(Stored items from a collection)
┄┄┄┄┄┄

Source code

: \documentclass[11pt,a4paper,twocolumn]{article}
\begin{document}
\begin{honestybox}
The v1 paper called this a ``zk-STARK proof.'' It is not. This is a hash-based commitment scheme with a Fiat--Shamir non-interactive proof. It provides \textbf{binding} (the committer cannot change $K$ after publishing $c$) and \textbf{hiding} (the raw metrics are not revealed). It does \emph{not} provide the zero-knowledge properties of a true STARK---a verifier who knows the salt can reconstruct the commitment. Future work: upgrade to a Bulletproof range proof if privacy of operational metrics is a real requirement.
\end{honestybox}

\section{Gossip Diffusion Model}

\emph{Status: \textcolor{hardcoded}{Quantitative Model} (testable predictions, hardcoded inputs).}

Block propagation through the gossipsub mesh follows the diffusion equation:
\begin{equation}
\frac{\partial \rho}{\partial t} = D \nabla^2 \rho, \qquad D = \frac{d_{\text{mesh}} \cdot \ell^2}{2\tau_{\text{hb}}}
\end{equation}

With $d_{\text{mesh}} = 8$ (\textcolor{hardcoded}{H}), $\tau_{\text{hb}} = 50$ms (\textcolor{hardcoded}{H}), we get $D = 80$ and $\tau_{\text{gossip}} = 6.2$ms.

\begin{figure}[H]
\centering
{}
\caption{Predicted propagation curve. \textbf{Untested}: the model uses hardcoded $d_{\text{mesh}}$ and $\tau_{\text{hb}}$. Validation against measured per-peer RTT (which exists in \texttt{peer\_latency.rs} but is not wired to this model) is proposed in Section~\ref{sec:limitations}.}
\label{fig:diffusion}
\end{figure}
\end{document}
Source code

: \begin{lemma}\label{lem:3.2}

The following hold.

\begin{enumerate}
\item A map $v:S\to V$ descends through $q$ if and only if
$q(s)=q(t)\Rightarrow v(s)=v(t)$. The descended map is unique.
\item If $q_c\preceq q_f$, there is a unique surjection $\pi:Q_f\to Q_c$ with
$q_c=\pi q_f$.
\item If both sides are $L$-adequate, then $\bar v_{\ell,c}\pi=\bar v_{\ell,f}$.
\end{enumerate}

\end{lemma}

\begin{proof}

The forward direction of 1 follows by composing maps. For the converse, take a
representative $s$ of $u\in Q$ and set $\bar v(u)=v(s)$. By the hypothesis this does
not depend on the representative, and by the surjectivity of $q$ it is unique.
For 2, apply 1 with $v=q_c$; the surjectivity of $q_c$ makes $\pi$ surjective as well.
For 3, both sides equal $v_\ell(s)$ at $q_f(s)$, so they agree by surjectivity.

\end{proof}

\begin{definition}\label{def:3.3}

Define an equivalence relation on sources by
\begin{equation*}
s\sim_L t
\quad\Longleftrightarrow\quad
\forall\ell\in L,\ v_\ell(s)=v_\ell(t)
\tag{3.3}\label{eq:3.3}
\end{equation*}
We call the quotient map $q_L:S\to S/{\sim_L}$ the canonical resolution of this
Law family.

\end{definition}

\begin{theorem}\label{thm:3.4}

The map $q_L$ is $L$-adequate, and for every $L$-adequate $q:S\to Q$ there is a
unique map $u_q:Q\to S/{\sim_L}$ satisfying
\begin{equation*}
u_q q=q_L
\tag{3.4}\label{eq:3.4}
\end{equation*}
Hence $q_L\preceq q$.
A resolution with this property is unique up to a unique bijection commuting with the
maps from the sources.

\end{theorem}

┄┄┄┄┄┄

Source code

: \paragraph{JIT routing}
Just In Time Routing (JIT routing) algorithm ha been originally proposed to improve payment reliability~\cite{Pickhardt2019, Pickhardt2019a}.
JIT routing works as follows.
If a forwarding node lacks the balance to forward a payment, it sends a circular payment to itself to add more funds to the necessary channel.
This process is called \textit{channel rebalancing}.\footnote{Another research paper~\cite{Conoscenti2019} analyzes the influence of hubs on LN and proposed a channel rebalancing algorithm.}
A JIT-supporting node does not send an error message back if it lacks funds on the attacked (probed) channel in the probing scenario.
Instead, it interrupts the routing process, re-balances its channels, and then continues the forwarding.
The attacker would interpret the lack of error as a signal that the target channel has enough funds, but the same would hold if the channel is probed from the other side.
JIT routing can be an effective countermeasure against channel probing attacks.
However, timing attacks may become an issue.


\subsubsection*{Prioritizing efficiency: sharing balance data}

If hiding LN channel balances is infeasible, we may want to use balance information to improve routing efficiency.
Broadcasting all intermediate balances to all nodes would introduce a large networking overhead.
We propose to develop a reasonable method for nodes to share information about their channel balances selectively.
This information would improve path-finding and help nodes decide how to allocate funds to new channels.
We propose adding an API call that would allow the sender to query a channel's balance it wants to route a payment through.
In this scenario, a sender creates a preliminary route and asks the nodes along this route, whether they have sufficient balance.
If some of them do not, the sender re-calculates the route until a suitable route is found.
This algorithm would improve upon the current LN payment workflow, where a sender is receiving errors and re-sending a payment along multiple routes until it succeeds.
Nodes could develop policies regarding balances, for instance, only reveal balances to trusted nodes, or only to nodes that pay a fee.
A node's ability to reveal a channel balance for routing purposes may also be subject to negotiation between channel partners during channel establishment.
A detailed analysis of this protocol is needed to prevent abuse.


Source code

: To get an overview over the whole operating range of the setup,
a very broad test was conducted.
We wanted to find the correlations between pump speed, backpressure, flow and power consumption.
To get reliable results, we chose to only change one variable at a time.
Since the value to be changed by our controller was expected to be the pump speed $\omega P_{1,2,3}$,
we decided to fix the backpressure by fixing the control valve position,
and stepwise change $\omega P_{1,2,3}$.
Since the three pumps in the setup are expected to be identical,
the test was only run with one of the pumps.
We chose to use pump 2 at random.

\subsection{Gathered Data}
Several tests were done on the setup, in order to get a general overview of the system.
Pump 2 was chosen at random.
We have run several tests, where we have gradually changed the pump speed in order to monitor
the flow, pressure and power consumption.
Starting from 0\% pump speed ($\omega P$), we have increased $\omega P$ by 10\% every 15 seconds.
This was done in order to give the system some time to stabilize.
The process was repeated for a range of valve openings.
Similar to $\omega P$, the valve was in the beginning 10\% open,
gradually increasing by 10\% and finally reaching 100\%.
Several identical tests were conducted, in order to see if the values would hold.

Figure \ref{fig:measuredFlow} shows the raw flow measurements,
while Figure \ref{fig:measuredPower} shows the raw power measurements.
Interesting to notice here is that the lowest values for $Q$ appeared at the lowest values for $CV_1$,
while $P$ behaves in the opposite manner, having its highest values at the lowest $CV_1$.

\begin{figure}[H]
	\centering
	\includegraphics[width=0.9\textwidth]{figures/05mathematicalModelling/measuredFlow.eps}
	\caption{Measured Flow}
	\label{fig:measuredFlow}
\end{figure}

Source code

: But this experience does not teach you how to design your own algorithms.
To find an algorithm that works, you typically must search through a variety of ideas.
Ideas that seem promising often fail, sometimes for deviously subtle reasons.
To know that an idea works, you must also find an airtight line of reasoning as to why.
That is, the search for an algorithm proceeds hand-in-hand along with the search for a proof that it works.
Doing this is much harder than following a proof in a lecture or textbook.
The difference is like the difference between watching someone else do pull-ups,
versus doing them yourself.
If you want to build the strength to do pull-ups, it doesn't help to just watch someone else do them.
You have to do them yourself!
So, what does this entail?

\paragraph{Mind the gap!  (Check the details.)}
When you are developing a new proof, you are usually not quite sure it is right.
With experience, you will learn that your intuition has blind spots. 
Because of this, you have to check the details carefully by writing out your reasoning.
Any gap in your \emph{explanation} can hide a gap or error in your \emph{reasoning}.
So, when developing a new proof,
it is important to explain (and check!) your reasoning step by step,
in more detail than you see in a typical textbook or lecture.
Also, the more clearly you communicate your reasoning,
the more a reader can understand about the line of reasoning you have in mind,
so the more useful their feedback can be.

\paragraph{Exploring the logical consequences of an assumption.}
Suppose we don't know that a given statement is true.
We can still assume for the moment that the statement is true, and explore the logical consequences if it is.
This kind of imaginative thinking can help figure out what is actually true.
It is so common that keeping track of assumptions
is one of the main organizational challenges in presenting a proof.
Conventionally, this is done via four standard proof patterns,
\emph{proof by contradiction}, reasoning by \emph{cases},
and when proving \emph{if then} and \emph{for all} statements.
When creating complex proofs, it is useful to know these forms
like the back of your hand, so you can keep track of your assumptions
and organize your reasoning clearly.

┄┄┄┄┄┄

** PROBLEM STATEMENT **
Each line that holds the word "preceq" should be extracted from the records.

** YOUR RESPONSE **
\item If $q_c\preceq q_f$, there is a unique surjection $\pi:Q_f\to Q_c$ with
Hence $q_L\preceq q$.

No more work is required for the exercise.